La chienne trépigne, impatiente de retrouver le sentier agricole qui borde les sapins. La neige tombée dans la nuit a recouvert le chemin d’une pellicule blanche. «Quand je marche avec elle, j’essaie vraiment de ne pas penser à la cuisine.»
Ici seulement, le flux de pensées s’interrompt. Le reste du temps, elle le sait, la cuisine remplit tout l’espace mental : les idées de plats, les ajustements à prévoir, les check-lists qui n’en finissent pas… Dans ces chemins-là, en revanche, elle s’astreint à être pleinement présente. «C’est un moment qui lui est consacré.» La marche dure parfois une heure, parfois deux.

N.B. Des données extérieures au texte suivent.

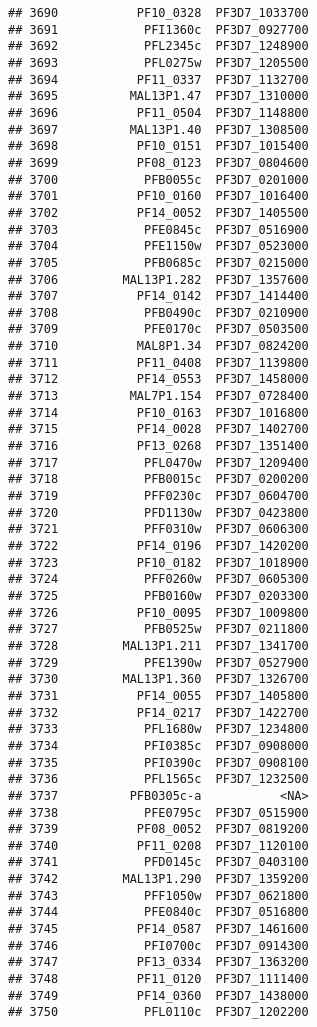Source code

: \documentclass[12pt, a4paper]{article}\usepackage[]{graphicx}\usepackage[]{color}
\makeatletter
\newenvironment{kframe}{%
 \def\at@end@of@kframe{}%
 \ifinner\ifhmode%
  \def\at@end@of@kframe{\end{minipage}}%
  \begin{minipage}{\columnwidth}%
 \fi\fi%
 \def\FrameCommand##1{\hskip\@totalleftmargin \hskip-\fboxsep
 \colorbox{shadecolor}{##1}\hskip-\fboxsep
     \hskip-\linewidth \hskip-\@totalleftmargin \hskip\columnwidth}%
 \MakeFramed {\advance\hsize-\width
   \@totalleftmargin\z@ \linewidth\hsize
   \@setminipage}}%
 {\par\unskip\endMakeFramed%
 \at@end@of@kframe}
\newenvironment{knitrout}{}{} %
\makeatother
\begin{document}
\begin{knitrout}
\begin{kframe}
\begin{verbatim}
## 3690           PF10_0328  PF3D7_1033700
## 3691            PFI1360c  PF3D7_0927700
## 3692            PFL2345c  PF3D7_1248900
## 3693            PFL0275w  PF3D7_1205500
## 3694           PF11_0337  PF3D7_1132700
## 3695          MAL13P1.47  PF3D7_1310000
## 3696           PF11_0504  PF3D7_1148800
## 3697          MAL13P1.40  PF3D7_1308500
## 3698           PF10_0151  PF3D7_1015400
## 3699           PF08_0123  PF3D7_0804600
## 3700            PFB0055c  PF3D7_0201000
## 3701           PF10_0160  PF3D7_1016400
## 3702           PF14_0052  PF3D7_1405500
## 3703            PFE0845c  PF3D7_0516900
## 3704            PFE1150w  PF3D7_0523000
## 3705            PFB0685c  PF3D7_0215000
## 3706         MAL13P1.282  PF3D7_1357600
## 3707           PF14_0142  PF3D7_1414400
## 3708            PFB0490c  PF3D7_0210900
## 3709            PFE0170c  PF3D7_0503500
## 3710           MAL8P1.34  PF3D7_0824200
## 3711           PF11_0408  PF3D7_1139800
## 3712           PF14_0553  PF3D7_1458000
## 3713          MAL7P1.154  PF3D7_0728400
## 3714           PF10_0163  PF3D7_1016800
## 3715           PF14_0028  PF3D7_1402700
## 3716           PF13_0268  PF3D7_1351400
## 3717            PFL0470w  PF3D7_1209400
## 3718            PFB0015c  PF3D7_0200200
## 3719            PFF0230c  PF3D7_0604700
## 3720            PFD1130w  PF3D7_0423800
## 3721            PFF0310w  PF3D7_0606300
## 3722           PF14_0196  PF3D7_1420200
## 3723           PF10_0182  PF3D7_1018900
## 3724            PFF0260w  PF3D7_0605300
## 3725            PFB0160w  PF3D7_0203300
## 3726           PF10_0095  PF3D7_1009800
## 3727            PFB0525w  PF3D7_0211800
## 3728         MAL13P1.211  PF3D7_1341700
## 3729            PFE1390w  PF3D7_0527900
## 3730         MAL13P1.360  PF3D7_1326700
## 3731           PF14_0055  PF3D7_1405800
## 3732           PF14_0217  PF3D7_1422700
## 3733            PFL1680w  PF3D7_1234800
## 3734            PFI0385c  PF3D7_0908000
## 3735            PFI0390c  PF3D7_0908100
## 3736            PFL1565c  PF3D7_1232500
## 3737          PFB0305c-a           <NA>
## 3738            PFE0795c  PF3D7_0515900
## 3739           PF08_0052  PF3D7_0819200
## 3740           PF11_0208  PF3D7_1120100
## 3741            PFD0145c  PF3D7_0403100
## 3742         MAL13P1.290  PF3D7_1359200
## 3743            PFF1050w  PF3D7_0621800
## 3744            PFE0840c  PF3D7_0516800
## 3745           PF14_0587  PF3D7_1461600
## 3746            PFI0700c  PF3D7_0914300
## 3747           PF13_0334  PF3D7_1363200
## 3748           PF11_0120  PF3D7_1111400
## 3749           PF14_0360  PF3D7_1438000
## 3750            PFL0110c  PF3D7_1202200

\end{verbatim}
\end{kframe}
\end{knitrout}
\end{document}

Dix kilomètres ou plus.
Comme si rien n’avait cessé
Tandis que les contours du restaurant se profilent à l’horizon, la lumière décline derrière la lisière. Gnoki trottine à ses côtés, rassasiée d’air froid. Quinze minutes de « power nap » plus tard, Loélia reprend du service comme si rien n’avait cessé. Elle parle de ce que c’est d’être deux chefs en cuisine. «J’ai souvent des intuitions, mais il faut que Vadim goûte. Quand ça fonctionne, il le voit tout de suite.» La discussion, ici, passe d’abord par l’assiette. Et si ça ne marche pas, on recommence.

Le service du soir se déroule sur du velours. Quelques tables dégustent encore un digestif. Loélia elle, est déjà tournée vers le lendemain. Elle s’active à la préparation du streusel – une pâte sablée émiettée qui devient une sorte de crumble croquant après cuisson –, vérifie des pesées, lance deux réductions, range au cordeau ce qui devra être impeccable pour 9 heures.
Anticiper pour fluidifier
L’avance qu’elle prend maintenant conditionne la fluidité du lendemain. Rien n’est laissé au hasard. Cette vie-là lui va bien. Elle n’a jamais prétendu la mener autrement. Elle a longtemps travaillé plus de 70 heures par semaine au salaire minimum. Ses amis se comptent «sur les doigts d’une main», et cela lui suffit. Ses loisirs sont rares: un peu de tennis, des documentaires d’Arte parfois, mais l’essentiel est ailleurs.
«Ma famille compte énormément», glisse-t-elle. Sa boussole intime est là: l’éducation reçue, les valeurs transmises, le cadre solide qui lui permet d’encaisser le rythme. Il est presque 1 heure quand elle éteint les lumières. Dans le foyer, quelques braises meurent, teintant la cuisine d’une faible lueur rouge. Vidée, Loélia quitte la scène en refermant sur elle la porte de la réserve sèche. Elle monte la volée d’escaliers qui sépare le lit trop vite quitté. Dans quelques heures, une autre journée de service aspirera toute son énergie.